Food In Canada


Optimism among agri-food producers at an all-time high

Annual Farm Credit Canada survey reveals positive outlook for industry

Regina, Sask. – According to the fifth annual Farm Credit Canada (FCC) national Vision panel survey, optimism among Canadian agriculture and agri-food producers is at an all-time high.

The survey, of approximately 4,500 agri-business producers and operators across the country, looked at views on the state of agriculture in Canada.

In total 80 per cent of participants reported that they believe their business will be better off in five years, compared to 2010’s survey in which 76 per cent said they believed they would be better off.
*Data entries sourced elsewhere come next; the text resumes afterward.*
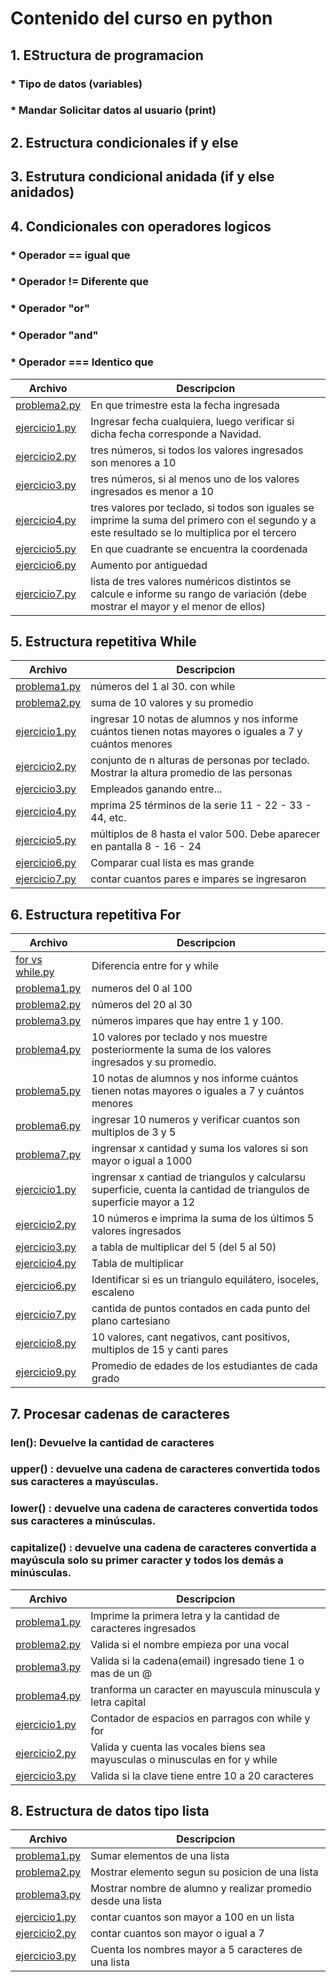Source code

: # Contenido del curso en python
## 1. EStructura de programacion
### * Tipo de datos (variables)
### * Mandar Solicitar datos al usuario (print)
## 2. Estructura condicionales if y else
## 3. Estrutura condicional anidada (if y else anidados)
## 4. Condicionales con operadores logicos
### * Operador == igual que
### * Operador != Diferente que 
### * Operador "or"
### * Operador "and"
### * Operador === Identico que
|   **Archivo**   |   **Descripcion**   |
| -------------- | --------------------- |
| [problema2.py](./4.%20Condiciones%20compuestas%20con%20operadores%20l%C3%B3gicos/problema2.py)| En que trimestre esta la fecha ingresada | 
| [ejercicio1.py](./4.%20Condiciones%20compuestas%20con%20operadores%20l%C3%B3gicos/ejercicio1.py)| Ingresar fecha cualquiera, luego verificar si dicha fecha corresponde a Navidad. |
| [ejercicio2.py](./4.%20Condiciones%20compuestas%20con%20operadores%20l%C3%B3gicos/ejercicio2.py)| tres números, si todos los valores ingresados son menores a 10 |
| [ejercicio3.py](./4.%20Condiciones%20compuestas%20con%20operadores%20l%C3%B3gicos/ejercicio3.py)| tres números, si al menos uno de los valores ingresados es menor a 10 |
| [ejercicio4.py](./4.%20Condiciones%20compuestas%20con%20operadores%20l%C3%B3gicos/ejercicio4.py)| tres valores por teclado, si todos son iguales se imprime la suma del primero con el segundo y a este resultado se lo multiplica por el tercero |
| [ejercicio5.py](./4.%20Condiciones%20compuestas%20con%20operadores%20l%C3%B3gicos/ejercicio5.py)| En que cuadrante se encuentra la coordenada |
| [ejercicio6.py](./4.%20Condiciones%20compuestas%20con%20operadores%20l%C3%B3gicos/ejercicio6.py)| Aumento por antiguedad |
| [ejercicio7.py](./4.%20Condiciones%20compuestas%20con%20operadores%20l%C3%B3gicos/ejercicio7.py)| lista de tres valores numéricos distintos se calcule e informe su rango de variación (debe mostrar el mayor y el menor de ellos) |
## 5. Estructura repetitiva While
|   **Archivo**   |   **Descripcion**   |
| -------------- | --------------------- |
| [problema1.py](./5.%20Estructura%20repetitiva%20while/problema1.py)| números del 1 al 30. con while | 
| [problema2.py](./5.%20Estructura%20repetitiva%20while/problema2.py)| suma de 10 valores y su promedio | 
| [ejercicio1.py](./5.%20Estructura%20repetitiva%20while/ejercicio1.py)| ingresar 10 notas de alumnos y nos informe cuántos tienen notas mayores o iguales a 7 y cuántos menores |
| [ejercicio2.py](./5.%20Estructura%20repetitiva%20while/ejercicio2.py)| conjunto de n alturas de personas por teclado. Mostrar la altura promedio de las personas |
| [ejercicio3.py](./5.%20Estructura%20repetitiva%20while/ejercicio3.py)| Empleados ganando entre... |
| [ejercicio4.py](./5.%20Estructura%20repetitiva%20while/ejercicio4.py)| mprima 25 términos de la serie 11 - 22 - 33 - 44, etc. |
| [ejercicio5.py](./5.%20Estructura%20repetitiva%20while/ejercicio5.py)| múltiplos de 8 hasta el valor 500. Debe aparecer en pantalla 8 - 16 - 24 |
| [ejercicio6.py](./5.%20Estructura%20repetitiva%20while/ejercicio6.py)| Comparar cual lista es mas grande |
| [ejercicio7.py](./5.%20Estructura%20repetitiva%20while/ejercicio7.py)| contar cuantos pares e impares se ingresaron |

## 6. Estructura repetitiva For

|   **Archivo**   |   **Descripcion**   |
| -------------- | --------------------- |
| [for vs while.py](./6.%20Estructura%20repetitiva%20for/for%20vs%20while.py)| Diferencia entre for y while | 
| [problema1.py](./6.%20Estructura%20repetitiva%20for/problema1.py)| numeros del 0 al 100 | 
| [problema2.py](./6.%20Estructura%20repetitiva%20for/problema2.py)| números del 20 al 30 | 
| [problema3.py](./6.%20Estructura%20repetitiva%20for/problema3.py)| números impares que hay entre 1 y 100. | 
| [problema4.py](./6.%20Estructura%20repetitiva%20for/problema4.py)| 10 valores por teclado y nos muestre posteriormente la suma de los valores ingresados y su promedio. | 
| [problema5.py](./6.%20Estructura%20repetitiva%20for/problema5.py)| 10 notas de alumnos y nos informe cuántos tienen notas mayores o iguales a 7 y cuántos menores | 
| [problema6.py](./6.%20Estructura%20repetitiva%20for/problema6.py)| ingresar 10 numeros y verificar cuantos son multiplos de 3 y 5 | 
| [problema7.py](./6.%20Estructura%20repetitiva%20for/problema7.py)| ingrensar x cantidad y suma los valores si son mayor o igual a 1000 |
| [ejercicio1.py](./6.%20Estructura%20repetitiva%20for/ejercicio1.py)| ingrensar x cantiad de triangulos y calcularsu superficie, cuenta la cantidad de triangulos de superficie mayor a 12 |
| [ejercicio2.py](./6.%20Estructura%20repetitiva%20for/ejercicio2.py)| 10 números e imprima la suma de los últimos 5 valores ingresados |
| [ejercicio3.py](./6.%20Estructura%20repetitiva%20for/ejercicio3.py)| a tabla de multiplicar del 5 (del 5 al 50) |
| [ejercicio4.py](./6.%20Estructura%20repetitiva%20for/ejercicio4.py)| Tabla de multiplicar |
| [ejercicio6.py](./6.%20Estructura%20repetitiva%20for/ejercicio6.py)| Identificar si es un triangulo equilátero, isoceles, escaleno |
| [ejercicio7.py](./6.%20Estructura%20repetitiva%20for/ejercicio7.py)| cantida de puntos contados en cada punto del plano cartesiano |
| [ejercicio8.py](./6.%20Estructura%20repetitiva%20for/ejercicio8.py)| 10 valores, cant negativos, cant positivos, multiplos de 15 y canti pares|
| [ejercicio9.py](./6.%20Estructura%20repetitiva%20for/ejercicio9.py)| Promedio de edades de los estudiantes de cada grado |

## 7. Procesar cadenas de caracteres
### len(): Devuelve la cantidad de caracteres
### upper() : devuelve una cadena de caracteres convertida todos sus caracteres a mayúsculas.
### lower() : devuelve una cadena de caracteres convertida todos sus caracteres a minúsculas.
### capitalize() : devuelve una cadena de caracteres convertida a mayúscula solo su primer caracter y todos los demás a minúsculas.
|   **Archivo**   |   **Descripcion**   |
| -------------- | --------------------- |
| [problema1.py](./7.%20Procesar%20cadenas%20de%20caracteres/problema1.py) | Imprime la primera letra y la cantidad de caracteres ingresados |
| [problema2.py](./7.%20Procesar%20cadenas%20de%20caracteres/problema2.py) | Valida si el nombre empieza por una vocal |
| [problema3.py](./7.%20Procesar%20cadenas%20de%20caracteres/problema3.py) | Valida si la cadena(email) ingresado tiene 1 o mas de un @ |
| [problema4.py](./7.%20Procesar%20cadenas%20de%20caracteres/problema4.py) | tranforma un caracter en mayuscula minuscula y letra capital |
| [ejercicio1.py](./7.%20Procesar%20cadenas%20de%20caracteres/ejercicio1.py)| Contador de espacios en parragos con while y for |
| [ejercicio2.py](./7.%20Procesar%20cadenas%20de%20caracteres/ejercicio2.py)| Valida y cuenta las vocales biens sea mayusculas o minusculas en for y while |
| [ejercicio3.py](./7.%20Procesar%20cadenas%20de%20caracteres/ejercicio3.py)| Valida si la clave tiene entre 10 a 20 caracteres |

## 8. Estructura de datos tipo lista
|   **Archivo**   |   **Descripcion**   |
| -------------- | --------------------- |
| [problema1.py](./8.%20Estructura%20de%20datos%20tipo%20lista/problema1.py) | Sumar elementos de una lista |
| [problema2.py](./8.%20Estructura%20de%20datos%20tipo%20lista/problema2.py) | Mostrar elemento segun su posicion de una lista |
| [problema3.py](./8.%20Estructura%20de%20datos%20tipo%20lista/problema3.py) | Mostrar nombre de alumno y realizar promedio desde una lista |
| [ejercicio1.py](./8.%20Estructura%20de%20datos%20tipo%20lista/ejercicio1.py) | contar cuantos son mayor a 100 en un lista |
| [ejercicio2.py](./8.%20Estructura%20de%20datos%20tipo%20lista/ejercicio2.py) | contar cuantos son mayor o igual a 7 |
| [ejercicio3.py](./8.%20Estructura%20de%20datos%20tipo%20lista/ejercicio3.py) | Cuenta los nombres mayor a 5 caracteres de una lista |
Seventy-seven per cent of respondents also reported being better off today than they were five years ago, compared to 67 per cent in 2010. An additional 58 per cent of producers say they plan to diversify or expand their operations within the next five years. And seven out of 10 respondents said they would recommend a career in primary production to friends and family members.

Regional differences

In addition, the survey revealed differences in attitudes across the country. For example, respondents in Saskatchewan were the most optimistic, at 82 per cent, while producers in the Atlantic provinces and B.C. were the least, at 74 and 75 per cent respectively.

There were vast differences by sector as well. Eighty-four per cent of dairy producers reported feeling optimistic, compared to 81 per cent of poultry producers, 75 per cent of hog producers, and 79 per cent of beef producers. Eighty-two per cent of crop producers said they were optimistic about the future.

According to FCC president and CEO Greg Stewart, “the results are great news,” noting that respondents cited expectations of profitability, global demand for food, and reduction of debt as reasons for optimism. But, he adds, “At the same time, [producers] expressed caution due to factors beyond their control such as weather, unpredictable economic conditions and potential rising interest rates.”